[Data under study]

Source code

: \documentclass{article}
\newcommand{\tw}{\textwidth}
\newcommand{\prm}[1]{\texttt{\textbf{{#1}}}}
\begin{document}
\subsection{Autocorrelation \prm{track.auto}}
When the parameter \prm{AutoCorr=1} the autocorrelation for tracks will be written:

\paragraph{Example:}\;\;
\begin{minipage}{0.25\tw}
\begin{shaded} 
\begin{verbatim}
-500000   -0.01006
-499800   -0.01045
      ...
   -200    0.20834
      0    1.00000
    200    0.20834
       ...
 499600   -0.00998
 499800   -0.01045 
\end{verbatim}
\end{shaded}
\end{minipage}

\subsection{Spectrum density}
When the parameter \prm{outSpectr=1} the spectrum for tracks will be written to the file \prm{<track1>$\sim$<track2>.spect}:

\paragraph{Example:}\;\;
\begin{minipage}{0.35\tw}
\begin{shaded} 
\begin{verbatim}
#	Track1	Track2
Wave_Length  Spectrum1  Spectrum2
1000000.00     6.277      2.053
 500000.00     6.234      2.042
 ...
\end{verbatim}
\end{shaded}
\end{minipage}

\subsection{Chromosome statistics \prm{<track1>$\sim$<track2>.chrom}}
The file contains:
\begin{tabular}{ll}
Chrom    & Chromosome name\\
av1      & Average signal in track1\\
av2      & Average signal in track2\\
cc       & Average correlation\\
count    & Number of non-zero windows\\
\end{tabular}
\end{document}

[/Data under study]

• **Required action**:
Retype all of the entries precisely as they are.

• **Response below**:
Source code

: \documentclass{article}
\newcommand{\tw}{\textwidth}
\newcommand{\prm}[1]{\texttt{\textbf{{#1}}}}
\begin{document}
\subsection{Autocorrelation \prm{track.auto}}
When the parameter \prm{AutoCorr=1} the autocorrelation for tracks will be written:

\paragraph{Example:}\;\;
\begin{minipage}{0.25\tw}
\begin{shaded} 
\begin{verbatim}
-500000   -0.01006
-499800   -0.01045
      ...
   -200    0.20834
      0    1.00000
    200    0.20834
       ...
 499600   -0.00998
 499800   -0.01045 
\end{verbatim}
\end{shaded}
\end{minipage}

\subsection{Spectrum density}
When the parameter \prm{outSpectr=1} the spectrum for tracks will be written to the file \prm{<track1>$\sim$<track2>.spect}:

\paragraph{Example:}\;\;
\begin{minipage}{0.35\tw}
\begin{shaded} 
\begin{verbatim}
#	Track1	Track2
Wave_Length  Spectrum1  Spectrum2
1000000.00     6.277      2.053
 500000.00     6.234      2.042
 ...
\end{verbatim}
\end{shaded}
\end{minipage}

\subsection{Chromosome statistics \prm{<track1>$\sim$<track2>.chrom}}
The file contains:
\begin{tabular}{ll}
Chrom    & Chromosome name\\
av1      & Average signal in track1\\
av2      & Average signal in track2\\
cc       & Average correlation\\
count    & Number of non-zero windows\\
\end{tabular}
\end{document}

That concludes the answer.